_Exercise goal_: The expected output is each line below containing "about", copied in full.

_Input records_:
════════════════════
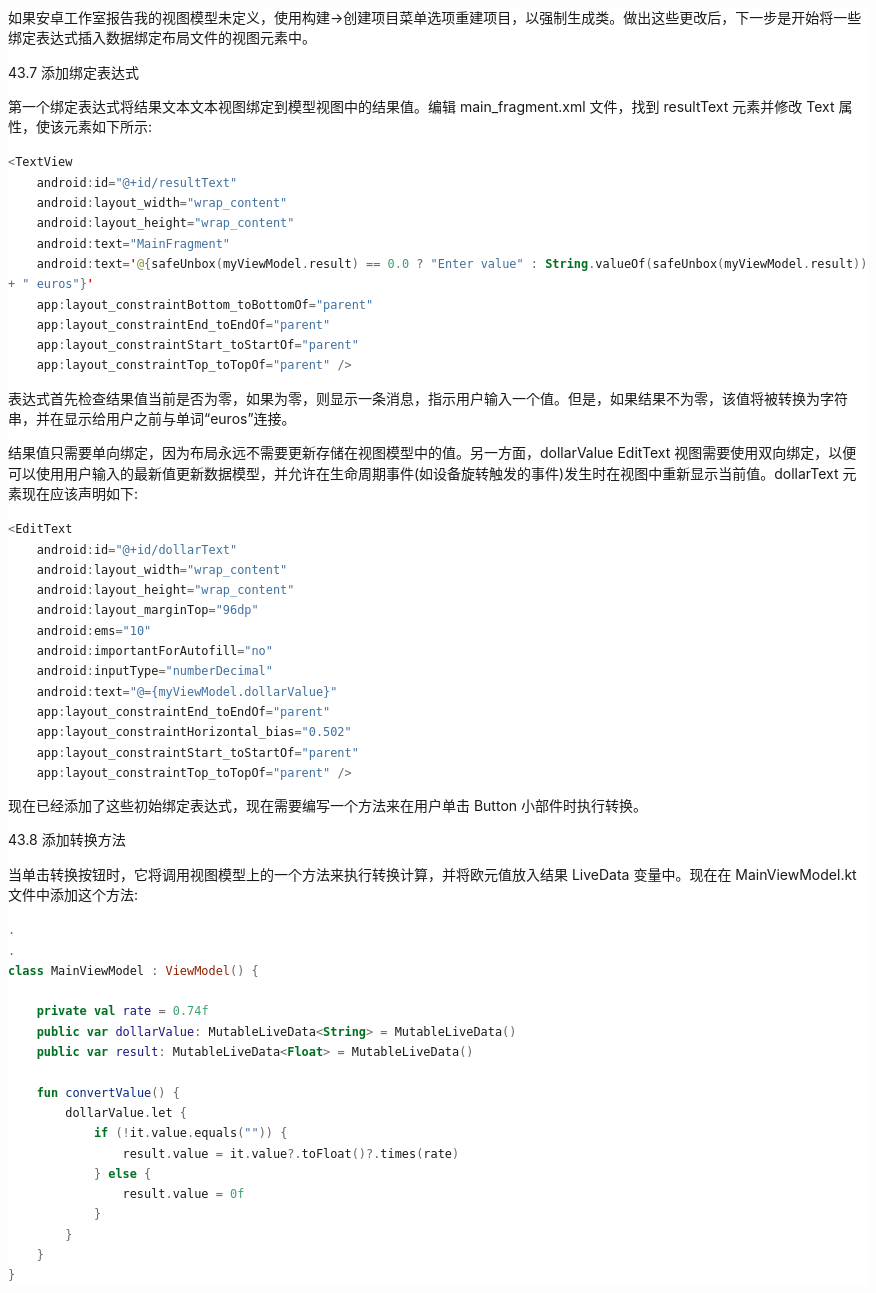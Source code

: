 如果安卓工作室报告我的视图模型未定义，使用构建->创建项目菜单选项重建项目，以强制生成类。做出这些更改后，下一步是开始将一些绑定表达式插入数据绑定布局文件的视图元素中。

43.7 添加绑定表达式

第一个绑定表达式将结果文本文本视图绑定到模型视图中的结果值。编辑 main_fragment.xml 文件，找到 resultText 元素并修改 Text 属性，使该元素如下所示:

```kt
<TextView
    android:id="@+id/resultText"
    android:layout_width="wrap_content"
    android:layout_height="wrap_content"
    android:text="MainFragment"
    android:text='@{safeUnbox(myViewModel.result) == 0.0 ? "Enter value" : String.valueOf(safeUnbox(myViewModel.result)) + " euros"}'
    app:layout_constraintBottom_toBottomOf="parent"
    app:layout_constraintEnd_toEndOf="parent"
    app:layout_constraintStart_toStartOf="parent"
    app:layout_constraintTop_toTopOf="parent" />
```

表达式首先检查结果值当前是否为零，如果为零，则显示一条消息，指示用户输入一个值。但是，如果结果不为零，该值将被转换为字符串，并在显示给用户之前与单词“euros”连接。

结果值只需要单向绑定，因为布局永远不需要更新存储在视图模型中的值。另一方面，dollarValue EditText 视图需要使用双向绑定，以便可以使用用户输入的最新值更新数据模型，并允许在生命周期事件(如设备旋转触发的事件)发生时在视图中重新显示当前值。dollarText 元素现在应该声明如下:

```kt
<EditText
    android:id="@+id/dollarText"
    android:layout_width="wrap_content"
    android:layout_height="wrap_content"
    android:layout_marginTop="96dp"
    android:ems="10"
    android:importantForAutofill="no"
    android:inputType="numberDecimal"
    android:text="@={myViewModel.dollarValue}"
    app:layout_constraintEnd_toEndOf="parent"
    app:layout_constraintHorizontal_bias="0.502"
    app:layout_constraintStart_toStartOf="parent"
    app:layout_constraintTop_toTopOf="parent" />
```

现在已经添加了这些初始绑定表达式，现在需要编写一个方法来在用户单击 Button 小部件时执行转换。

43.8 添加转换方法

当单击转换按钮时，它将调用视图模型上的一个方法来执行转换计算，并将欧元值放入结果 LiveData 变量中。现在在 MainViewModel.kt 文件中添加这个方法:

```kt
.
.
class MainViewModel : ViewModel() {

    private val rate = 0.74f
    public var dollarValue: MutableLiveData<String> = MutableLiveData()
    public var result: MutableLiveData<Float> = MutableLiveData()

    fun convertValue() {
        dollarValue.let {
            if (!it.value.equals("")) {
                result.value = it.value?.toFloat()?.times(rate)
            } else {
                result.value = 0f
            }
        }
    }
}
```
════════════════════
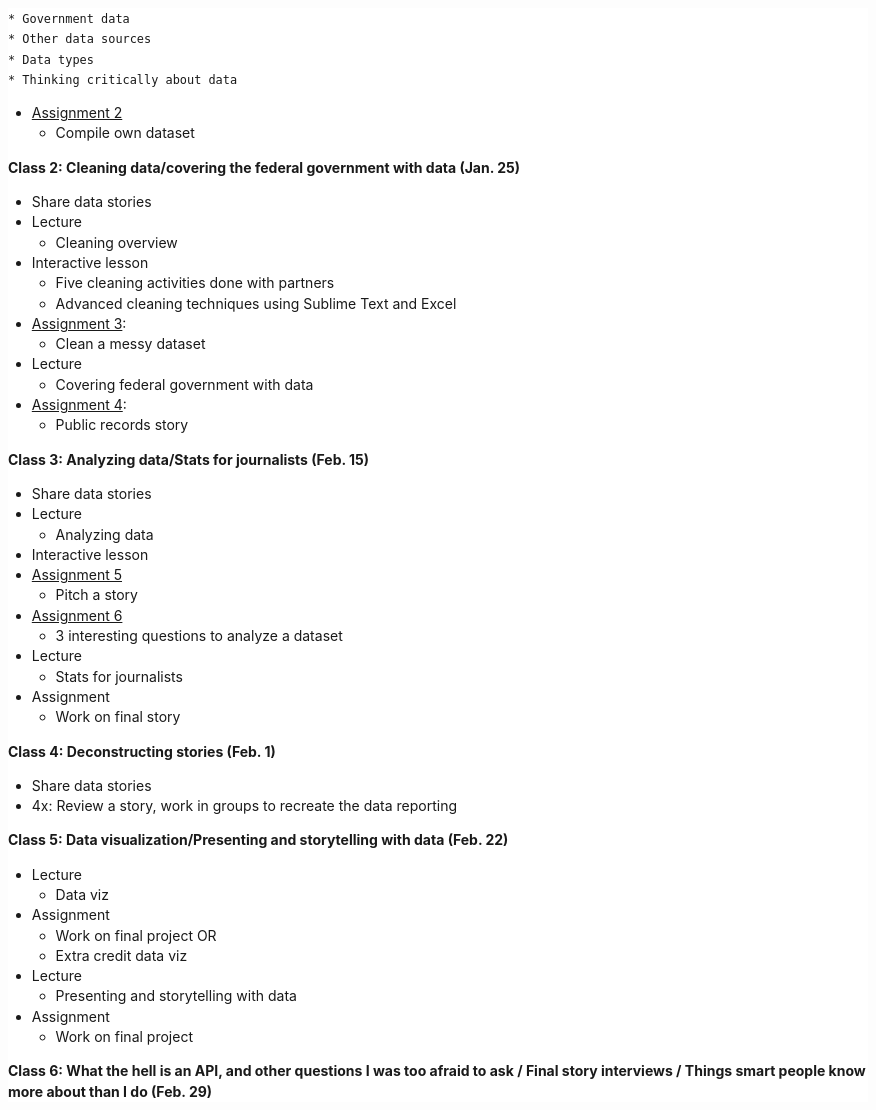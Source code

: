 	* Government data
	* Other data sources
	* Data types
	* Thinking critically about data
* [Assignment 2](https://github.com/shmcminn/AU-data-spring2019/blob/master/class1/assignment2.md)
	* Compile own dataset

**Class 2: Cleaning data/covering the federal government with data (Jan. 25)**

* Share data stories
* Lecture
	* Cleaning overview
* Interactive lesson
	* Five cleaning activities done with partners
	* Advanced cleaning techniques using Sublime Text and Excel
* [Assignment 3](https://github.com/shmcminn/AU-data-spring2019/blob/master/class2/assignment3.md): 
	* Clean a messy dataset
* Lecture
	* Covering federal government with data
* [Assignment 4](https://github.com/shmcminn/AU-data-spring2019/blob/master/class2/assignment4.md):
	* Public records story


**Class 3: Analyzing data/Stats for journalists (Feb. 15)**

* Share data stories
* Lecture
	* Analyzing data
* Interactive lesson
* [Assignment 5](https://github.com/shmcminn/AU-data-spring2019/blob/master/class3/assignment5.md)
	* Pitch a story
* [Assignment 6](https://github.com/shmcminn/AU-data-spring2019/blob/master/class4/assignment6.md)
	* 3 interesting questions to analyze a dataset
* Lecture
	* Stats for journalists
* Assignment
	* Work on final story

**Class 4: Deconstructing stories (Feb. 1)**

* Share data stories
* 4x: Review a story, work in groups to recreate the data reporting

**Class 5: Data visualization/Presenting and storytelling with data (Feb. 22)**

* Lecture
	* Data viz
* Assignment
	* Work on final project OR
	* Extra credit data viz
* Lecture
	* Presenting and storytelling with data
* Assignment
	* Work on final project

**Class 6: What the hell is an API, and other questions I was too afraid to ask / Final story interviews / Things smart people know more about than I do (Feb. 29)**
════════════════════
_Exercise output_:
	* Thinking critically about data
**Class 6: What the hell is an API, and other questions I was too afraid to ask / Final story interviews / Things smart people know more about than I do (Feb. 29)**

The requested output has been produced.